In 1948, Tom Delaney wrote a song titled “Everybody Wants to Go to Heaven, But Nobody Wants to Die.” If he were alive today, he might pen a sequel titled “Everybody Wants Good Government, But Nobody Wants to Pay.”

When I graduated from college, my dad told me that in the future I would earn more money in a month than he earned in a year. He cautioned me never to complain to him about paying my taxes.

Taxes saved this country from the Great Depression, allowed us to win World War II and paid for the 12 years of education that allowed me to enter college. Taxes supported the University of Maine, where, from 1962 to 1966, tuition for a four-year, 144-credit-hour technical degree cost $1,600.

He told me never to forget this, because my memories of working while in college might make me think of myself as a self-made success.

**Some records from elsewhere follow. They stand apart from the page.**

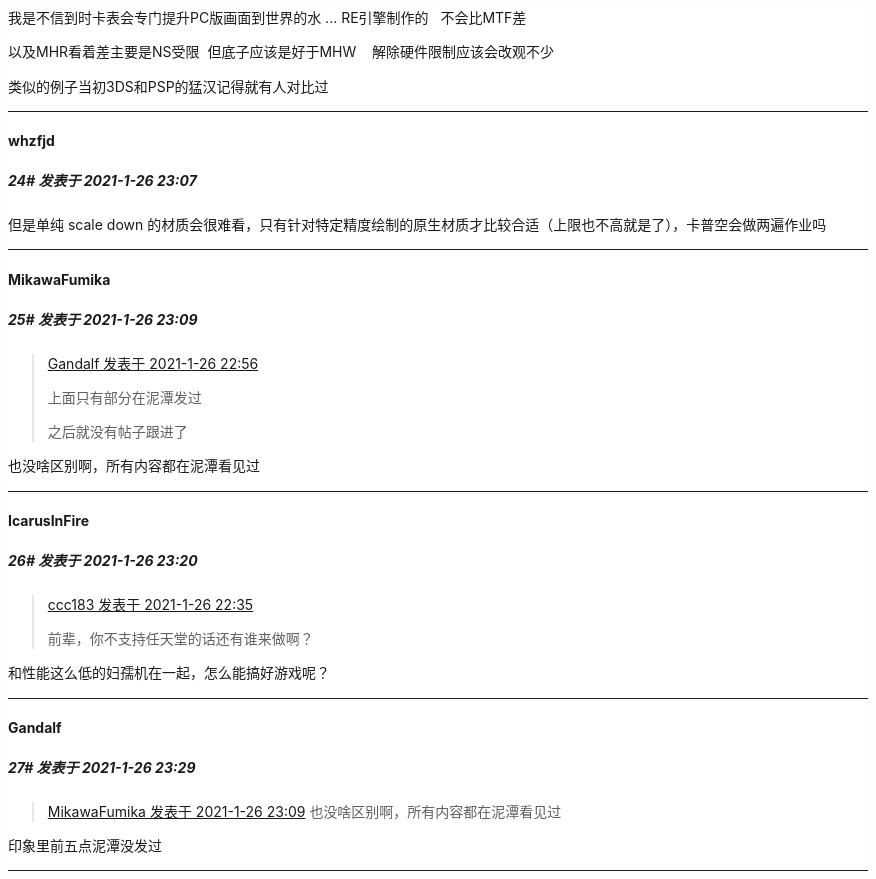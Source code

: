 我是不信到时卡表会专门提升PC版画面到世界的水 ...</blockquote>
RE引擎制作的   不会比MTF差   

以及MHR看着差主要是NS受限  但底子应该是好于MHW    解除硬件限制应该会改观不少


类似的例子当初3DS和PSP的猛汉记得就有人对比过


-----

####  whzfjd  
##### 24#       发表于 2021-1-26 23:07


但是单纯 scale down 的材质会很难看，只有针对特定精度绘制的原生材质才比较合适（上限也不高就是了），卡普空会做两遍作业吗


-----

####  MikawaFumika  
##### 25#       发表于 2021-1-26 23:09


<blockquote><a href="httphttps://bbs.saraba1st.com/2b/forum.php?mod=redirect&amp;goto=findpost&amp;pid=50154309&amp;ptid=1984841" target="_blank">Gandalf 发表于 2021-1-26 22:56</a>

上面只有部分在泥潭发过

之后就没有帖子跟进了</blockquote>
也没啥区别啊，所有内容都在泥潭看见过


-----

####  IcarusInFire  
##### 26#       发表于 2021-1-26 23:20


<blockquote><a href="httphttps://bbs.saraba1st.com/2b/forum.php?mod=redirect&amp;goto=findpost&amp;pid=50154073&amp;ptid=1984841" target="_blank">ccc183 发表于 2021-1-26 22:35</a>

前辈，你不支持任天堂的话还有谁来做啊？</blockquote>
和性能这么低的妇孺机在一起，怎么能搞好游戏呢？


-----

####  Gandalf  
##### 27#       发表于 2021-1-26 23:29


<blockquote><a href="httphttps://bbs.saraba1st.com/2b/forum.php?mod=redirect&amp;goto=findpost&amp;pid=50154413&amp;ptid=1984841" target="_blank">MikawaFumika 发表于 2021-1-26 23:09</a>
也没啥区别啊，所有内容都在泥潭看见过</blockquote>
印象里前五点泥潭没发过


-----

I should remember that taxes made it possible.

I haven’t forgotten. Every spring, I am reminded and willingly contribute to the support of local, state and federal governments that provide necessary services an individual or group of individuals cannot.

I drive roads I cannot maintain, see children go to schools I could not build and feel secure in a community I alone cannot protect.

My dad thought it was a privilege to pay his taxes. A veteran of World War II, he took pride in what his generation accomplished and was willing to pay to preserve it.

Needed now is a generation that is willing to pay for the resurgence of the American Dream by investing in education, infrastructure and research as well as defense. Candidates for president pledging to “veto any and all” tax increases are not showing responsible leadership.